Insitekaltim, Samarinda – Kunjungan delegasi Korea Selatan ke SMA Negeri 16 Samarinda dalam rangka East Borneo International Folklore Festival (EBIFF) 2025 bukan hanya menjadi panggung pertunjukan budaya semata.
Di balik kemeriahan tarian, permainan tradisional, dan sajian kuliner lokal, pihak sekolah memanfaatkan momen ini sebagai media pembelajaran lintas budaya yang hidup dan aplikatif bagi para siswa.

Kepala SMA Negeri 16 Samarinda, Abdul Rozak Fahruddin, mengatakan bahwa seluruh rangkaian kegiatan telah dipersiapkan sejak jauh hari melalui koordinasi intensif dengan Dinas Pariwisata dan Dinas Pendidikan Provinsi Kalimantan Timur.
Tujuannya bukan sekadar menampilkan pertunjukan, tapi juga memastikan setiap elemen kegiatan memiliki nilai edukatif.
“Kita bukan hanya menyambut tamu, tapi mempersiapkan anak-anak untuk belajar langsung bagaimana sikap, kerja sama, kedisiplinan, dan kesiapan saat berinteraksi dengan tamu dari luar negeri,” ujar Abdul Rozak usai menerima kunjungan delegasi, Senin 28 Juli 2025.

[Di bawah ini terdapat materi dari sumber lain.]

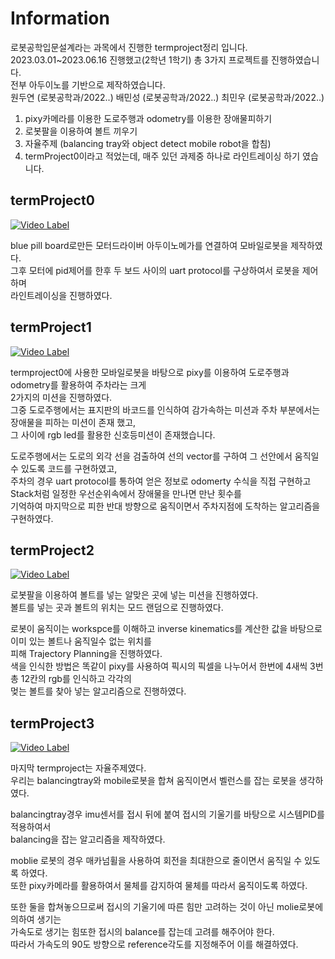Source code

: # Information
로봇공학입문설계라는 과목에서 진행한 termproject정리 입니다.  
2023.03.01~2023.06.16 진행했고(2학년 1학기) 총 3가지 프로젝트를 진행하였습니다.  
전부 아두이노를 기반으로 제작하였습니다.  
원두연 (로봇공학과/2022..)
배민성 (로봇공학과/2022..)
최민우 (로봇공학과/2022..)
1. pixy카메라를 이용한 도로주행과 odometry를 이용한 장애물피하기
2. 로봇팔을 이용하여 볼트 끼우기
3. 자율주제 (balancing tray와 object detect mobile robot을 합침)  
4. termProject0이라고 적었는데, 매주 있던 과제중 하나로 라인트레이싱 하기 였습니다.  

## termProject0
[![Video Label](http://img.youtube.com/vi/ghHa1IlgGxM/0.jpg)](https://youtu.be/ghHa1IlgGxM)


blue pill board로만든 모터드라이버 아두이노메가를 연결하여 모바일로봇을 제작하였다.  
그후 모터에 pid제어를 한후 두 보드 사이의 uart protocol를 구상하여서 로봇을 제어하며  
라인트레이싱을 진행하였다.

## termProject1
[![Video Label](http://img.youtube.com/vi/mAp53yD6Okc/0.jpg)](https://youtu.be/mAp53yD6Okc)

termproject0에 사용한 모바일로봇을 바탕으로 pixy를 이용하여 도로주행과 odometry를 활용하여 주차라는 크게  
2가지의 미션을 진행하였다.  
그중 도로주행에서는 표지판의 바코드를 인식하여 감가속하는 미션과 주차 부분에서는 장애물을 피하는 미션이 존재 했고,  
그 사이에 rgb led를 활용한 신호등미션이 존재했습니다.  

도로주행에서는 도로의 외각 선을 검출하여 선의 vector를 구하여 그 선안에서 움직일수 있도록 코드를 구현하였고,  
주차의 경우 uart protocol를 통하여 얻은 정보로 odomerty 수식을 직접 구현하고 
Stack처럼 일정한 우선순위속에서 장애물을 만나면 만난 횟수를  
기억하여 마지막으로 피한 반대 방향으로 움직이면서 주차지점에 도착하는 알고리즘을 구현하였다.

## termProject2
[![Video Label](http://img.youtube.com/vi/IdN1mbT2LjY/0.jpg)](https://youtu.be/IdN1mbT2LjY)

로봇팔을 이용하여 볼트를 넣는 알맞은 곳에 넣는 미션을 진행하였다.  
볼트를 넣는 곳과 볼트의 위치는 모드 랜덤으로 진행하였다.  

로봇이 움직이는 workspce를 이해하고 inverse kinematics를 계산한 값을 바탕으로 이미 있는 볼트나 움직일수 없는 위치를  
피해 Trajectory Planning을 진행하였다.  
색을 인식한 방법은 똑같이 pixy를 사용하여 픽시의 픽셀을 나누어서 한번에 4새씩 3번 총 12칸의 rgb를 인식하고 각각의  
멎는 볼트를 찾아 넣는 알고리즘으로 진행하였다.

## termProject3
[![Video Label](http://img.youtube.com/vi/ILr9IeQixqk/0.jpg)](https://youtu.be/ILr9IeQixqk)

마지막 termproject는 자율주제였다.  
우리는 balancingtray와 mobile로봇을 합쳐 움직이면서 벨런스를 잡는 로봇을 생각하였다. 

balancingtray경우 imu센서를 접시 뒤에 붙여 접시의 기울기를 바탕으로 시스템PID를 적용하여서   
balancing을 잡는 알고리즘을 제작하였다.  

moblie 로봇의 경우 매카넘휠을 사용하여 회전을 최대한으로 줄이면서 움직일 수 있도록 하였다.  
또한 pixy카메라를 활용하여서 물체를 감지하여 물체를 따라서 움직이도록 하였다.  

또한 둘을 합쳐놓으므로써 접시의 기울기에 따른 힘만 고려하는 것이 아닌 molie로봇에의하여 생기는  
가속도로 생기는 힘또한 접시의 balance를 잡는데 고려를 해주어야 한다.  
따라서 가속도의 90도 방향으로 reference각도를 지정해주어 이를 해결하였다.
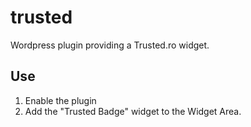 # trusted
Wordpress plugin providing a Trusted.ro widget.

## Use
1. Enable the plugin
2. Add the "Trusted Badge" widget to the Widget Area.
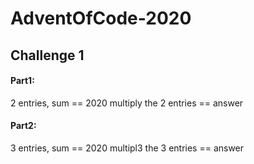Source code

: # AdventOfCode-2020

## Challenge 1

#### Part1:

2 entries, sum == 2020
multiply the 2 entries == answer

#### Part2:

3 entries, sum == 2020
multipl3 the 3 entries == answer
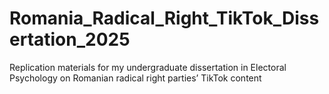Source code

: # Romania_Radical_Right_TikTok_Dissertation_2025
Replication materials for my undergraduate dissertation in Electoral Psychology on Romanian radical right parties’ TikTok content
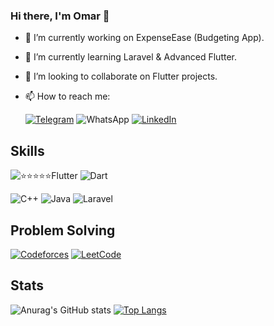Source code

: ### Hi there, I'm Omar 👋

- 🔭 I’m currently working on ExpenseEase (Budgeting App).
- 🌱 I’m currently learning Laravel & Advanced Flutter.
- 👯 I’m looking to collaborate on Flutter projects.
- 📫 How to reach me:

    [![Telegram](https://img.shields.io/badge/Telegram-2CA5E0?style=for-the-badge&logo=telegram&logoColor=white)](https://t.me/OmarZaghlouleh) ![WhatsApp](https://img.shields.io/badge/WhatsApp-25D366?style=for-the-badge&logo=whatsapp&logoColor=white) [![LinkedIn](https://img.shields.io/badge/linkedin-%230077B5.svg?style=for-the-badge&logo=linkedin&logoColor=white)](https://www.linkedin.com/in/omar-zaghlouleh-3275a1211/)
## Skills
   
   ![⭐⭐⭐⭐⭐Flutter](https://img.shields.io/badge/Flutter-%2302569B.svg?style=for-the-badge&logo=Flutter&logoColor=white) ![Dart](https://img.shields.io/badge/dart-%230175C2.svg?style=for-the-badge&logo=dart&logoColor=white)
 

 ![C++](https://img.shields.io/badge/c++-%2300599C.svg?style=for-the-badge&logo=c%2B%2B&logoColor=white) ![Java](https://img.shields.io/badge/java-%23ED8B00.svg?style=for-the-badge&logo=openjdk&logoColor=white) ![Laravel](https://img.shields.io/badge/laravel-%23FF2D20.svg?style=for-the-badge&logo=laravel&logoColor=white)
   
## Problem Solving

[![Codeforces](https://img.shields.io/badge/Codeforces-445f9d?style=for-the-badge&logo=Codeforces&logoColor=white)](https://codeforces.com/profile/OmarZa) [![LeetCode](https://img.shields.io/badge/LeetCode-000000?style=for-the-badge&logo=LeetCode&logoColor=#d16c06)](https://leetcode.com/OmarZaghlouleh/)

   
## Stats

![Anurag's GitHub stats](https://github-readme-stats.vercel.app/api?username=OmarZaghlouleh&show_icons=true&theme=radical)  [![Top Langs](https://github-readme-stats.vercel.app/api/top-langs/?username=OmarZaghlouleh&layout=compact)](https://github.com/anuraghazra/github-readme-stats)


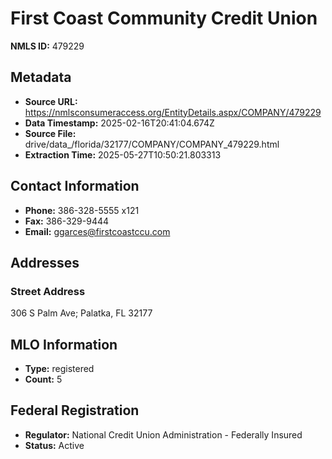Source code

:# First Coast Community Credit Union

**NMLS ID:** 479229

## Metadata
- **Source URL:** https://nmlsconsumeraccess.org/EntityDetails.aspx/COMPANY/479229
- **Data Timestamp:** 2025-02-16T20:41:04.674Z
- **Source File:** drive/data_/florida/32177/COMPANY/COMPANY_479229.html
- **Extraction Time:** 2025-05-27T10:50:21.803313

## Contact Information
- **Phone:** 386-328-5555 x121
- **Fax:** 386-329-9444
- **Email:** ggarces@firstcoastccu.com

## Addresses
### Street Address
306 S Palm Ave; Palatka, FL 32177

## MLO Information
- **Type:** registered
- **Count:** 5

## Federal Registration
- **Regulator:** National Credit Union Administration - Federally Insured
- **Status:** Active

Panitia sekolah merancang seluruh agenda dengan serius, mulai dari penataan jadwal, urutan penampilan seni, hingga logistik dan penyambutan. Menurut Abdul Rozak, kegiatan ini telah menjadi laboratorium nyata bagi siswa dalam mengasah karakter, kreativitas, dan keterampilan berkomunikasi, khususnya dalam bahasa asing.
“Anak-anak tampil sebagai MC, penari, pemandu permainan tradisional, bahkan menyajikan makanan khas daerah. Semua itu bukan sekadar acara, tapi bagian dari proses pembelajaran,” jelasnya.
Beberapa siswa menunjukkan kebolehannya dalam menyambut tamu menggunakan bahasa Korea dan Inggris. Kegiatan juga diisi dengan pertunjukan tari Jepen, permainan bakiak, balogo, hingga sajian aneka jajanan lokal seperti cendol, kue cincin, dan ilat sapi.
Antusiasme para siswa terlihat sejak pagi hari. Mereka telah berbaris menyambut delegasi sejak pukul 9, dengan pakaian adat yang dikenakan oleh guru dan beberapa siswa.
Kegiatan semacam ini telah menjadi bagian dari tradisi globalisasi pendidikan di SMAN 16 Samarinda. Tahun lalu, sekolah ini menerima tamu dari Jerman, dan beberapa bulan lalu dari Filipina yang bahkan tinggal selama hampir 20 hari untuk program pengajaran bersama.
“Kami sudah membentuk kelas berbasis minat dan globalisasi seperti bahasa Inggris, hospitality, dan olahraga. Jadi ketika ada tamu asing datang, siswa punya ruang untuk menampilkan diri sekaligus belajar langsung,” tutur Abdul Rozak.
Ia berharap pertemuan budaya seperti ini terus didukung oleh berbagai pihak, karena manfaatnya sangat besar bagi pembangunan karakter siswa dan kesiapan mereka menghadapi dunia global.
“Kalau biasanya anak-anak cuma lihat budaya asing lewat layar, hari ini mereka bisa ketemu langsung, berdialog, bahkan menari bersama. Di sinilah budaya itu hidup dan pembelajaran jadi nyata,” pungkasnya.